§ Exercise goal:
Return the data that follows exactly as it appears. Pictures do not belong in the copy.

[Dataset records]
+--

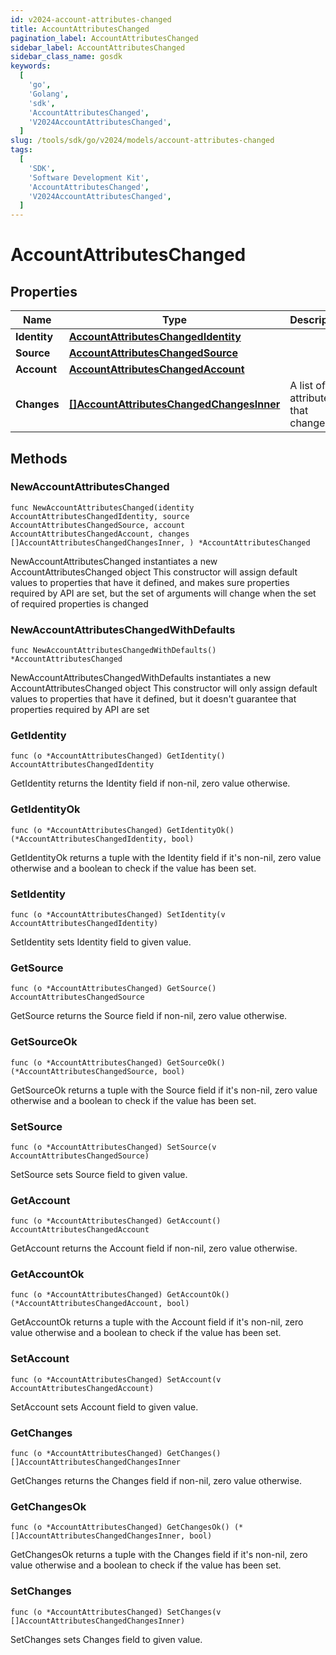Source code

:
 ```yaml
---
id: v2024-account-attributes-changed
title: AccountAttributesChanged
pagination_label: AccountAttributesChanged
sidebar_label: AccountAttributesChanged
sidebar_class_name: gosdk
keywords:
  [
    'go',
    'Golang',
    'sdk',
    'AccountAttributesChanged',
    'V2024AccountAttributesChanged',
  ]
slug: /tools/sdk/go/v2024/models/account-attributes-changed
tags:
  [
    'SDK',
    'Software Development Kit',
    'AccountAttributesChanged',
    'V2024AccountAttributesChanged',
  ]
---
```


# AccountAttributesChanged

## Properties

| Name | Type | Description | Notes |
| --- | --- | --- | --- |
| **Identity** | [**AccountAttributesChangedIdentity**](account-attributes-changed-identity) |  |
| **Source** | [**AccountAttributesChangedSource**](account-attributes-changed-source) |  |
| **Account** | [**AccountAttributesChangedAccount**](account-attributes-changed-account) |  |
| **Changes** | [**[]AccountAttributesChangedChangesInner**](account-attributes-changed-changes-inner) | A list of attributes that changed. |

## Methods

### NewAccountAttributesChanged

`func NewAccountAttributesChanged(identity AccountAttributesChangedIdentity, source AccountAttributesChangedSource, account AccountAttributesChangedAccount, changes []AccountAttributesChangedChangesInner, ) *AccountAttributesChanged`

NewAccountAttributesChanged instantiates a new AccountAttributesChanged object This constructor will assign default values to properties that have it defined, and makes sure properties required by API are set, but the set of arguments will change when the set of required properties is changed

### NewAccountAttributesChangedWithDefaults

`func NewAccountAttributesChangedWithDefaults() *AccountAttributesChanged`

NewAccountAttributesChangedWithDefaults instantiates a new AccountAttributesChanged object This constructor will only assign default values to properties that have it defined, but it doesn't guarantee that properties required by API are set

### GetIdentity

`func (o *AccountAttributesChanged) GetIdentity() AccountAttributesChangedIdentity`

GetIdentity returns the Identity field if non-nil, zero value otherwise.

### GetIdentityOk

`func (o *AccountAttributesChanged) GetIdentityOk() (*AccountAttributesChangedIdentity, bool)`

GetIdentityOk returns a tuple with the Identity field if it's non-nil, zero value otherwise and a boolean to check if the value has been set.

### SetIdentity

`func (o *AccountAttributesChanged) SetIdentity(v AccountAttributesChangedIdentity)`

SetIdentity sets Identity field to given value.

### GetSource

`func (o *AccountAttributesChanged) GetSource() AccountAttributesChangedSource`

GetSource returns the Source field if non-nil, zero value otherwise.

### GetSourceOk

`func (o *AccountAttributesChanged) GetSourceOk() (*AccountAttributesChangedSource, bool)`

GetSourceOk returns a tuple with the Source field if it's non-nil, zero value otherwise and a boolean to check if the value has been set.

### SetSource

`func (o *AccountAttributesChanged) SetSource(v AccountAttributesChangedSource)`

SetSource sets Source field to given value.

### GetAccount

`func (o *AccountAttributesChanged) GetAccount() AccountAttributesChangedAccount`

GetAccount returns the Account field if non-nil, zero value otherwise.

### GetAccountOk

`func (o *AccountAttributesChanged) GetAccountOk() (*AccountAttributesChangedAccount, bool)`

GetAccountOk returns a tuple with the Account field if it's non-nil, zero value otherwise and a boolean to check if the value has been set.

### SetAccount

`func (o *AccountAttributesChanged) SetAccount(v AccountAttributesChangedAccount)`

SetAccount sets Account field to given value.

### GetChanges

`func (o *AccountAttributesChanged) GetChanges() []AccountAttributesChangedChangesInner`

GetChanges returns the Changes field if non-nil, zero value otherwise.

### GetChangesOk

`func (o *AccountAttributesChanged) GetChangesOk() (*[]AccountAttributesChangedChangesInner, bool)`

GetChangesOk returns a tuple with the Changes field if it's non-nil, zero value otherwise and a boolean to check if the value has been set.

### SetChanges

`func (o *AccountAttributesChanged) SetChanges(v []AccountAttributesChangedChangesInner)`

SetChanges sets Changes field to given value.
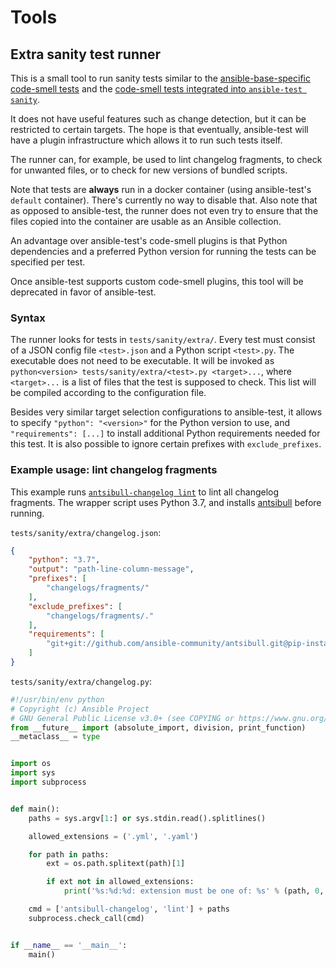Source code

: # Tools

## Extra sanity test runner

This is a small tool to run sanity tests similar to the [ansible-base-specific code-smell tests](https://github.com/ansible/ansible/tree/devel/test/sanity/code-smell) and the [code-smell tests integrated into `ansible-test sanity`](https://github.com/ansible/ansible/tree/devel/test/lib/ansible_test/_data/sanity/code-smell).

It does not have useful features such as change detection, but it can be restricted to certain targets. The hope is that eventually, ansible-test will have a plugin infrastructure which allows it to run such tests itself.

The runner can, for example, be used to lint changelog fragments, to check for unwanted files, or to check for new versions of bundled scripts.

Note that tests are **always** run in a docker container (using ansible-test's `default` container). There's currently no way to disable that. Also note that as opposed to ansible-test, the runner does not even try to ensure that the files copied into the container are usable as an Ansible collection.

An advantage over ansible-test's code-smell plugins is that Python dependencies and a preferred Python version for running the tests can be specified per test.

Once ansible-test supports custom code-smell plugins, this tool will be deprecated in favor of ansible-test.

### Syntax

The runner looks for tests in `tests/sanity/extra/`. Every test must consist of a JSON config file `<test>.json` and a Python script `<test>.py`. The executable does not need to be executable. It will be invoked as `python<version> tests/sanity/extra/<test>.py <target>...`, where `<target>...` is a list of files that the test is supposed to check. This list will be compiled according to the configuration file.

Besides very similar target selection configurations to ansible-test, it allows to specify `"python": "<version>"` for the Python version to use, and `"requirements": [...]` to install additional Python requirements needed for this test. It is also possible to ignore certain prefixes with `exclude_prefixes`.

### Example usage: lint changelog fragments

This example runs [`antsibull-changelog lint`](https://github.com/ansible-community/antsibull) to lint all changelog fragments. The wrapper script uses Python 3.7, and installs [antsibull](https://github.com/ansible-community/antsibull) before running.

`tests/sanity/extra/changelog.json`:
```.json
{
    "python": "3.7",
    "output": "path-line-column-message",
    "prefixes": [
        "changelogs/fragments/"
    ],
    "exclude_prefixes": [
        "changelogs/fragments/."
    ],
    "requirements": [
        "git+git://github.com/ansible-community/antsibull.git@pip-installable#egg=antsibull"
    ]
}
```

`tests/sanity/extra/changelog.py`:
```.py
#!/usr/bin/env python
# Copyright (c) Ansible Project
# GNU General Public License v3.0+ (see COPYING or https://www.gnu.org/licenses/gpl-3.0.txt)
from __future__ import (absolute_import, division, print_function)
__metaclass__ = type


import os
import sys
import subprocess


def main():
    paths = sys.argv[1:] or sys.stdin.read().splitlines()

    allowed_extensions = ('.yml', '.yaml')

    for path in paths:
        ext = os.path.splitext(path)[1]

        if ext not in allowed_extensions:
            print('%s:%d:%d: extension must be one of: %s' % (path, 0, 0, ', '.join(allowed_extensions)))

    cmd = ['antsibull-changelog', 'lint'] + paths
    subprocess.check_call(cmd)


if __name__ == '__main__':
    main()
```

+--

§ Answer box:
Source code

:
 ```yaml
---
id: v2024-account-attributes-changed
title: AccountAttributesChanged
pagination_label: AccountAttributesChanged
sidebar_label: AccountAttributesChanged
sidebar_class_name: gosdk
keywords:
  [
    'go',
    'Golang',
    'sdk',
    'AccountAttributesChanged',
    'V2024AccountAttributesChanged',
  ]
slug: /tools/sdk/go/v2024/models/account-attributes-changed
tags:
  [
    'SDK',
    'Software Development Kit',
    'AccountAttributesChanged',
    'V2024AccountAttributesChanged',
  ]
---
```


# AccountAttributesChanged

## Properties

| Name | Type | Description | Notes |
| --- | --- | --- | --- |
| **Identity** | [**AccountAttributesChangedIdentity**](account-attributes-changed-identity) |  |
| **Source** | [**AccountAttributesChangedSource**](account-attributes-changed-source) |  |
| **Account** | [**AccountAttributesChangedAccount**](account-attributes-changed-account) |  |
| **Changes** | [**[]AccountAttributesChangedChangesInner**](account-attributes-changed-changes-inner) | A list of attributes that changed. |

## Methods

### NewAccountAttributesChanged

`func NewAccountAttributesChanged(identity AccountAttributesChangedIdentity, source AccountAttributesChangedSource, account AccountAttributesChangedAccount, changes []AccountAttributesChangedChangesInner, ) *AccountAttributesChanged`

NewAccountAttributesChanged instantiates a new AccountAttributesChanged object This constructor will assign default values to properties that have it defined, and makes sure properties required by API are set, but the set of arguments will change when the set of required properties is changed

### NewAccountAttributesChangedWithDefaults

`func NewAccountAttributesChangedWithDefaults() *AccountAttributesChanged`

NewAccountAttributesChangedWithDefaults instantiates a new AccountAttributesChanged object This constructor will only assign default values to properties that have it defined, but it doesn't guarantee that properties required by API are set

### GetIdentity

`func (o *AccountAttributesChanged) GetIdentity() AccountAttributesChangedIdentity`

GetIdentity returns the Identity field if non-nil, zero value otherwise.

### GetIdentityOk

`func (o *AccountAttributesChanged) GetIdentityOk() (*AccountAttributesChangedIdentity, bool)`

GetIdentityOk returns a tuple with the Identity field if it's non-nil, zero value otherwise and a boolean to check if the value has been set.

### SetIdentity

`func (o *AccountAttributesChanged) SetIdentity(v AccountAttributesChangedIdentity)`

SetIdentity sets Identity field to given value.

### GetSource

`func (o *AccountAttributesChanged) GetSource() AccountAttributesChangedSource`

GetSource returns the Source field if non-nil, zero value otherwise.

### GetSourceOk

`func (o *AccountAttributesChanged) GetSourceOk() (*AccountAttributesChangedSource, bool)`

GetSourceOk returns a tuple with the Source field if it's non-nil, zero value otherwise and a boolean to check if the value has been set.

### SetSource

`func (o *AccountAttributesChanged) SetSource(v AccountAttributesChangedSource)`

SetSource sets Source field to given value.

### GetAccount

`func (o *AccountAttributesChanged) GetAccount() AccountAttributesChangedAccount`

GetAccount returns the Account field if non-nil, zero value otherwise.

### GetAccountOk

`func (o *AccountAttributesChanged) GetAccountOk() (*AccountAttributesChangedAccount, bool)`

GetAccountOk returns a tuple with the Account field if it's non-nil, zero value otherwise and a boolean to check if the value has been set.

### SetAccount

`func (o *AccountAttributesChanged) SetAccount(v AccountAttributesChangedAccount)`

SetAccount sets Account field to given value.

### GetChanges

`func (o *AccountAttributesChanged) GetChanges() []AccountAttributesChangedChangesInner`

GetChanges returns the Changes field if non-nil, zero value otherwise.

### GetChangesOk

`func (o *AccountAttributesChanged) GetChangesOk() (*[]AccountAttributesChangedChangesInner, bool)`

GetChangesOk returns a tuple with the Changes field if it's non-nil, zero value otherwise and a boolean to check if the value has been set.

### SetChanges

`func (o *AccountAttributesChanged) SetChanges(v []AccountAttributesChangedChangesInner)`

SetChanges sets Changes field to given value.
Source code

: # Tools

## Extra sanity test runner

This is a small tool to run sanity tests similar to the [ansible-base-specific code-smell tests](https://github.com/ansible/ansible/tree/devel/test/sanity/code-smell) and the [code-smell tests integrated into `ansible-test sanity`](https://github.com/ansible/ansible/tree/devel/test/lib/ansible_test/_data/sanity/code-smell).

It does not have useful features such as change detection, but it can be restricted to certain targets. The hope is that eventually, ansible-test will have a plugin infrastructure which allows it to run such tests itself.

The runner can, for example, be used to lint changelog fragments, to check for unwanted files, or to check for new versions of bundled scripts.

Note that tests are **always** run in a docker container (using ansible-test's `default` container). There's currently no way to disable that. Also note that as opposed to ansible-test, the runner does not even try to ensure that the files copied into the container are usable as an Ansible collection.

An advantage over ansible-test's code-smell plugins is that Python dependencies and a preferred Python version for running the tests can be specified per test.

Once ansible-test supports custom code-smell plugins, this tool will be deprecated in favor of ansible-test.

### Syntax

The runner looks for tests in `tests/sanity/extra/`. Every test must consist of a JSON config file `<test>.json` and a Python script `<test>.py`. The executable does not need to be executable. It will be invoked as `python<version> tests/sanity/extra/<test>.py <target>...`, where `<target>...` is a list of files that the test is supposed to check. This list will be compiled according to the configuration file.

Besides very similar target selection configurations to ansible-test, it allows to specify `"python": "<version>"` for the Python version to use, and `"requirements": [...]` to install additional Python requirements needed for this test. It is also possible to ignore certain prefixes with `exclude_prefixes`.

### Example usage: lint changelog fragments

This example runs [`antsibull-changelog lint`](https://github.com/ansible-community/antsibull) to lint all changelog fragments. The wrapper script uses Python 3.7, and installs [antsibull](https://github.com/ansible-community/antsibull) before running.

`tests/sanity/extra/changelog.json`:
```.json
{
    "python": "3.7",
    "output": "path-line-column-message",
    "prefixes": [
        "changelogs/fragments/"
    ],
    "exclude_prefixes": [
        "changelogs/fragments/."
    ],
    "requirements": [
        "git+git://github.com/ansible-community/antsibull.git@pip-installable#egg=antsibull"
    ]
}
```

`tests/sanity/extra/changelog.py`:
```.py
#!/usr/bin/env python
# Copyright (c) Ansible Project
# GNU General Public License v3.0+ (see COPYING or https://www.gnu.org/licenses/gpl-3.0.txt)
from __future__ import (absolute_import, division, print_function)
__metaclass__ = type


import os
import sys
import subprocess


def main():
    paths = sys.argv[1:] or sys.stdin.read().splitlines()

    allowed_extensions = ('.yml', '.yaml')

    for path in paths:
        ext = os.path.splitext(path)[1]

        if ext not in allowed_extensions:
            print('%s:%d:%d: extension must be one of: %s' % (path, 0, 0, ', '.join(allowed_extensions)))

    cmd = ['antsibull-changelog', 'lint'] + paths
    subprocess.check_call(cmd)


if __name__ == '__main__':
    main()
```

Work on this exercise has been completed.